> Requirement:
Give back, exactly as written, the lines from the first line of the data below through the line with "## 🔐 Configuração de Segurança", and omit the pictures.

☆ ☆ ☆ ☆ ☆ ☆ ☆

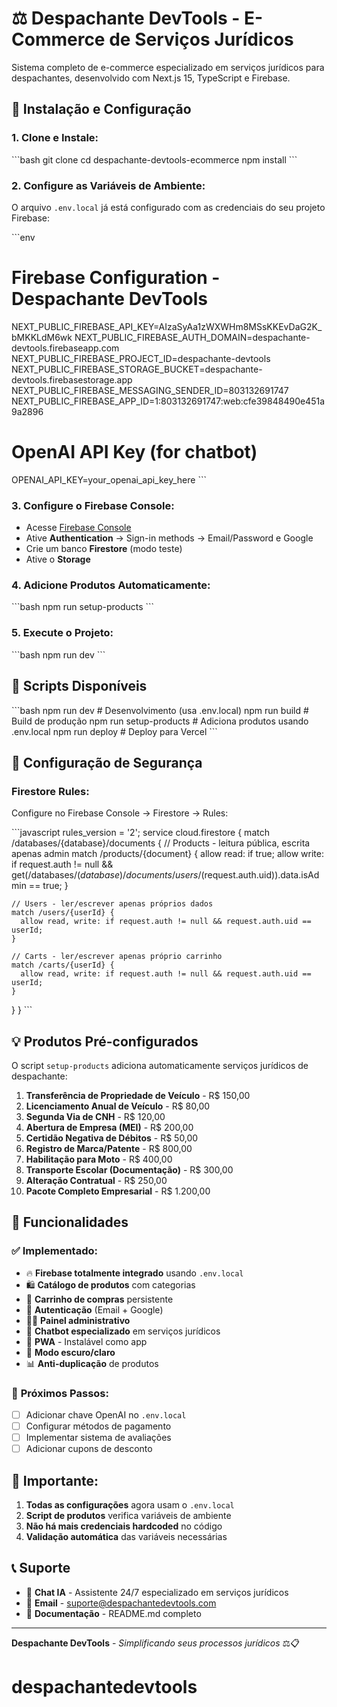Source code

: # ⚖️ Despachante DevTools - E-Commerce de Serviços Jurídicos

Sistema completo de e-commerce especializado em serviços jurídicos para despachantes, desenvolvido com Next.js 15, TypeScript e Firebase.

## 🚀 Instalação e Configuração

### 1. **Clone e Instale:**
\`\`\`bash
git clone <repository-url>
cd despachante-devtools-ecommerce
npm install
\`\`\`

### 2. **Configure as Variáveis de Ambiente:**

O arquivo `.env.local` já está configurado com as credenciais do seu projeto Firebase:

\`\`\`env
# Firebase Configuration - Despachante DevTools
NEXT_PUBLIC_FIREBASE_API_KEY=AIzaSyAa1zWXWHm8MSsKKEvDaG2K_bMKKLdM6wk
NEXT_PUBLIC_FIREBASE_AUTH_DOMAIN=despachante-devtools.firebaseapp.com
NEXT_PUBLIC_FIREBASE_PROJECT_ID=despachante-devtools
NEXT_PUBLIC_FIREBASE_STORAGE_BUCKET=despachante-devtools.firebasestorage.app
NEXT_PUBLIC_FIREBASE_MESSAGING_SENDER_ID=803132691747
NEXT_PUBLIC_FIREBASE_APP_ID=1:803132691747:web:cfe39848490e451a9a2896

# OpenAI API Key (for chatbot)
OPENAI_API_KEY=your_openai_api_key_here
\`\`\`

### 3. **Configure o Firebase Console:**
- Acesse [Firebase Console](https://console.firebase.google.com/project/despachante-devtools)
- Ative **Authentication** → Sign-in methods → Email/Password e Google
- Crie um banco **Firestore** (modo teste)
- Ative o **Storage**

### 4. **Adicione Produtos Automaticamente:**
\`\`\`bash
npm run setup-products
\`\`\`

### 5. **Execute o Projeto:**
\`\`\`bash
npm run dev
\`\`\`

## 🔧 Scripts Disponíveis

\`\`\`bash
npm run dev              # Desenvolvimento (usa .env.local)
npm run build            # Build de produção
npm run setup-products   # Adiciona produtos usando .env.local
npm run deploy           # Deploy para Vercel
\`\`\`

## 🔐 Configuração de Segurança

### **Firestore Rules:**
Configure no Firebase Console → Firestore → Rules:

\`\`\`javascript
rules_version = '2';
service cloud.firestore {
  match /databases/{database}/documents {
    // Products - leitura pública, escrita apenas admin
    match /products/{document} {
      allow read: if true;
      allow write: if request.auth != null && 
        get(/databases/$(database)/documents/users/$(request.auth.uid)).data.isAdmin == true;
    }
    
    // Users - ler/escrever apenas próprios dados
    match /users/{userId} {
      allow read, write: if request.auth != null && request.auth.uid == userId;
    }
    
    // Carts - ler/escrever apenas próprio carrinho
    match /carts/{userId} {
      allow read, write: if request.auth != null && request.auth.uid == userId;
    }
  }
}
\`\`\`

## 💡 Produtos Pré-configurados

O script `setup-products` adiciona automaticamente serviços jurídicos de despachante:

1. **Transferência de Propriedade de Veículo** - R$ 150,00
2. **Licenciamento Anual de Veículo** - R$ 80,00
3. **Segunda Via de CNH** - R$ 120,00
4. **Abertura de Empresa (MEI)** - R$ 200,00
5. **Certidão Negativa de Débitos** - R$ 50,00
6. **Registro de Marca/Patente** - R$ 800,00
7. **Habilitação para Moto** - R$ 400,00
8. **Transporte Escolar (Documentação)** - R$ 300,00
9. **Alteração Contratual** - R$ 250,00
10. **Pacote Completo Empresarial** - R$ 1.200,00

## 🎯 Funcionalidades

### ✅ **Implementado:**
- 🔥 **Firebase totalmente integrado** usando `.env.local`
- 🛍️ **Catálogo de produtos** com categorias
- 🛒 **Carrinho de compras** persistente
- 🔐 **Autenticação** (Email + Google)
- 👨‍💼 **Painel administrativo**
- 🤖 **Chatbot especializado** em serviços jurídicos
- 📱 **PWA** - Instalável como app
- 🌙 **Modo escuro/claro**
- 📊 **Anti-duplicação** de produtos

### 🔄 **Próximos Passos:**
- [ ] Adicionar chave OpenAI no `.env.local`
- [ ] Configurar métodos de pagamento
- [ ] Implementar sistema de avaliações
- [ ] Adicionar cupons de desconto

## 🚨 **Importante:**

1. **Todas as configurações** agora usam o `.env.local`
2. **Script de produtos** verifica variáveis de ambiente
3. **Não há mais credenciais hardcoded** no código
4. **Validação automática** das variáveis necessárias

## 📞 Suporte

- 💬 **Chat IA** - Assistente 24/7 especializado em serviços jurídicos
- 📧 **Email** - suporte@despachantedevtools.com
- 🔧 **Documentação** - README.md completo

---

**Despachante DevTools** - *Simplificando seus processos jurídicos* ⚖️📋
# despachantedevtools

☆ ☆ ☆ ☆ ☆ ☆ ☆

> Task output:
Source code

: # ⚖️ Despachante DevTools - E-Commerce de Serviços Jurídicos

Sistema completo de e-commerce especializado em serviços jurídicos para despachantes, desenvolvido com Next.js 15, TypeScript e Firebase.

## 🚀 Instalação e Configuração

### 1. **Clone e Instale:**
\`\`\`bash
git clone <repository-url>
cd despachante-devtools-ecommerce
npm install
\`\`\`

### 2. **Configure as Variáveis de Ambiente:**

O arquivo `.env.local` já está configurado com as credenciais do seu projeto Firebase:

\`\`\`env
# Firebase Configuration - Despachante DevTools
NEXT_PUBLIC_FIREBASE_API_KEY=AIzaSyAa1zWXWHm8MSsKKEvDaG2K_bMKKLdM6wk
NEXT_PUBLIC_FIREBASE_AUTH_DOMAIN=despachante-devtools.firebaseapp.com
NEXT_PUBLIC_FIREBASE_PROJECT_ID=despachante-devtools
NEXT_PUBLIC_FIREBASE_STORAGE_BUCKET=despachante-devtools.firebasestorage.app
NEXT_PUBLIC_FIREBASE_MESSAGING_SENDER_ID=803132691747
NEXT_PUBLIC_FIREBASE_APP_ID=1:803132691747:web:cfe39848490e451a9a2896

# OpenAI API Key (for chatbot)
OPENAI_API_KEY=your_openai_api_key_here
\`\`\`

### 3. **Configure o Firebase Console:**
- Acesse [Firebase Console](https://console.firebase.google.com/project/despachante-devtools)
- Ative **Authentication** → Sign-in methods → Email/Password e Google
- Crie um banco **Firestore** (modo teste)
- Ative o **Storage**

### 4. **Adicione Produtos Automaticamente:**
\`\`\`bash
npm run setup-products
\`\`\`

### 5. **Execute o Projeto:**
\`\`\`bash
npm run dev
\`\`\`

## 🔧 Scripts Disponíveis

\`\`\`bash
npm run dev              # Desenvolvimento (usa .env.local)
npm run build            # Build de produção
npm run setup-products   # Adiciona produtos usando .env.local
npm run deploy           # Deploy para Vercel
\`\`\`

## 🔐 Configuração de Segurança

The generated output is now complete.